■ **Task inputs**:
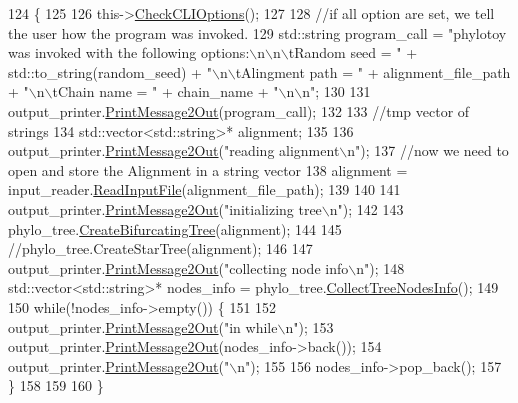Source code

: \begin{DoxyCode}
124                      \{
125   
126   this->\hyperlink{classController_a1307438a1590b0deff238e4ee46aaed3}{CheckCLIOptions}();
127   
128   \textcolor{comment}{//if all option are set, we tell the user how the program was invoked.}
129   std::string program\_call = \textcolor{stringliteral}{"phylotoy was invoked with the following options:\(\backslash\)n\(\backslash\)n\(\backslash\)tRandom seed = "} + 
      std::to\_string(random\_seed) + \textcolor{stringliteral}{"\(\backslash\)n\(\backslash\)tAlingment path = "} + alignment\_file\_path + \textcolor{stringliteral}{"\(\backslash\)n\(\backslash\)tChain name = "} + chain\_name + \textcolor{stringliteral}{
      "\(\backslash\)n\(\backslash\)n"};
130   
131   output\_printer.\hyperlink{classOutputPrinter_ae9cd642df56fb6febef4cccff7ca12f2}{PrintMessage2Out}(program\_call);  
132   
133   \textcolor{comment}{//tmp vector of strings}
134   std::vector<std::string>* alignment;
135   
136   output\_printer.\hyperlink{classOutputPrinter_ae9cd642df56fb6febef4cccff7ca12f2}{PrintMessage2Out}(\textcolor{stringliteral}{"reading alignment\(\backslash\)n"});
137   \textcolor{comment}{//now we need to open and store the Alignment in a string vector}
138   alignment = input\_reader.\hyperlink{classInputReader_ad16dc3ebc228f45257b9ad4c3f62ed14}{ReadInputFile}(alignment\_file\_path);
139   
140   
141   output\_printer.\hyperlink{classOutputPrinter_ae9cd642df56fb6febef4cccff7ca12f2}{PrintMessage2Out}(\textcolor{stringliteral}{"initializing tree\(\backslash\)n"});
142   
143   phylo\_tree.\hyperlink{classTree_ac456dedd5e42bb0fea807aeb526e5a93}{CreateBifurcatingTree}(alignment);
144   
145   \textcolor{comment}{//phylo\_tree.CreateStarTree(alignment);}
146   
147   output\_printer.\hyperlink{classOutputPrinter_ae9cd642df56fb6febef4cccff7ca12f2}{PrintMessage2Out}(\textcolor{stringliteral}{"collecting node info\(\backslash\)n"});
148   std::vector<std::string>* nodes\_info = phylo\_tree.\hyperlink{classTree_a369b39fd2a571e0c4dfdadbdf4364c07}{CollectTreeNodesInfo}();
149   
150   \textcolor{keywordflow}{while}(!nodes\_info->empty()) \{
151     
152     output\_printer.\hyperlink{classOutputPrinter_ae9cd642df56fb6febef4cccff7ca12f2}{PrintMessage2Out}(\textcolor{stringliteral}{"in while\(\backslash\)n"});
153     output\_printer.\hyperlink{classOutputPrinter_ae9cd642df56fb6febef4cccff7ca12f2}{PrintMessage2Out}(nodes\_info->back());
154     output\_printer.\hyperlink{classOutputPrinter_ae9cd642df56fb6febef4cccff7ca12f2}{PrintMessage2Out}(\textcolor{stringliteral}{"\(\backslash\)n"});
155     
156     nodes\_info->pop\_back();
157   \}
158   
159   
160 \}
\end{DoxyCode}
\mbox{\label{classController_a67b2357dbc00faba0f6557f3660e8711}}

■ **Aim of the exercise**:
Look through the records above for the string "output", then copy every line that has it.

■ **Response area**:
131   output\_printer.\hyperlink{classOutputPrinter_ae9cd642df56fb6febef4cccff7ca12f2}{PrintMessage2Out}(program\_call);  
136   output\_printer.\hyperlink{classOutputPrinter_ae9cd642df56fb6febef4cccff7ca12f2}{PrintMessage2Out}(\textcolor{stringliteral}{"reading alignment\(\backslash\)n"});
141   output\_printer.\hyperlink{classOutputPrinter_ae9cd642df56fb6febef4cccff7ca12f2}{PrintMessage2Out}(\textcolor{stringliteral}{"initializing tree\(\backslash\)n"});
147   output\_printer.\hyperlink{classOutputPrinter_ae9cd642df56fb6febef4cccff7ca12f2}{PrintMessage2Out}(\textcolor{stringliteral}{"collecting node info\(\backslash\)n"});
152     output\_printer.\hyperlink{classOutputPrinter_ae9cd642df56fb6febef4cccff7ca12f2}{PrintMessage2Out}(\textcolor{stringliteral}{"in while\(\backslash\)n"});
153     output\_printer.\hyperlink{classOutputPrinter_ae9cd642df56fb6febef4cccff7ca12f2}{PrintMessage2Out}(nodes\_info->back());
154     output\_printer.\hyperlink{classOutputPrinter_ae9cd642df56fb6febef4cccff7ca12f2}{PrintMessage2Out}(\textcolor{stringliteral}{"\(\backslash\)n"});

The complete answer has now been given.